+++ Available data

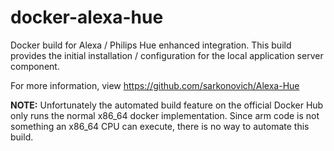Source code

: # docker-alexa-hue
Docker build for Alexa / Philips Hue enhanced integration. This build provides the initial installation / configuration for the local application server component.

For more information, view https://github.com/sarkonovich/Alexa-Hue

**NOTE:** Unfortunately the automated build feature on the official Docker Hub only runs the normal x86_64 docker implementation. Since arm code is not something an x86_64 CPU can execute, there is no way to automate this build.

++++++
+++ Available data

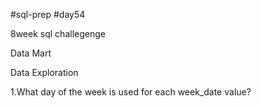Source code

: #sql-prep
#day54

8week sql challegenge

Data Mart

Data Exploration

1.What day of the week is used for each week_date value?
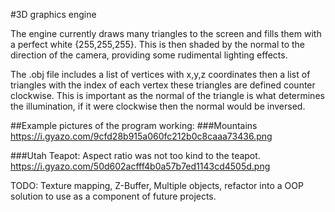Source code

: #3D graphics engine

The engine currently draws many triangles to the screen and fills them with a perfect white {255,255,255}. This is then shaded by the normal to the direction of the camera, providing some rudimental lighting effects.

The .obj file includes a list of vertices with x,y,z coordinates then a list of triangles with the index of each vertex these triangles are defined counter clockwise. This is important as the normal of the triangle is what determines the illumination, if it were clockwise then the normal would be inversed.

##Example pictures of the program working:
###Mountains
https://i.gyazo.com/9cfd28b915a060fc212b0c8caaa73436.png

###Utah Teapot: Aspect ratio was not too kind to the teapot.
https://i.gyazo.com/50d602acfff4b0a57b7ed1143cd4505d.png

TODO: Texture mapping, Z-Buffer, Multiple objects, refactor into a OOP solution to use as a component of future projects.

++++++

▸ **What the task asks**
Return, from the material above, each line holding the string "triangles".

▸ **Answer section**
The engine currently draws many triangles to the screen and fills them with a perfect white {255,255,255}. This is then shaded by the normal to the direction of the camera, providing some rudimental lighting effects.
The .obj file includes a list of vertices with x,y,z coordinates then a list of triangles with the index of each vertex these triangles are defined counter clockwise. This is important as the normal of the triangle is what determines the illumination, if it were clockwise then the normal would be inversed.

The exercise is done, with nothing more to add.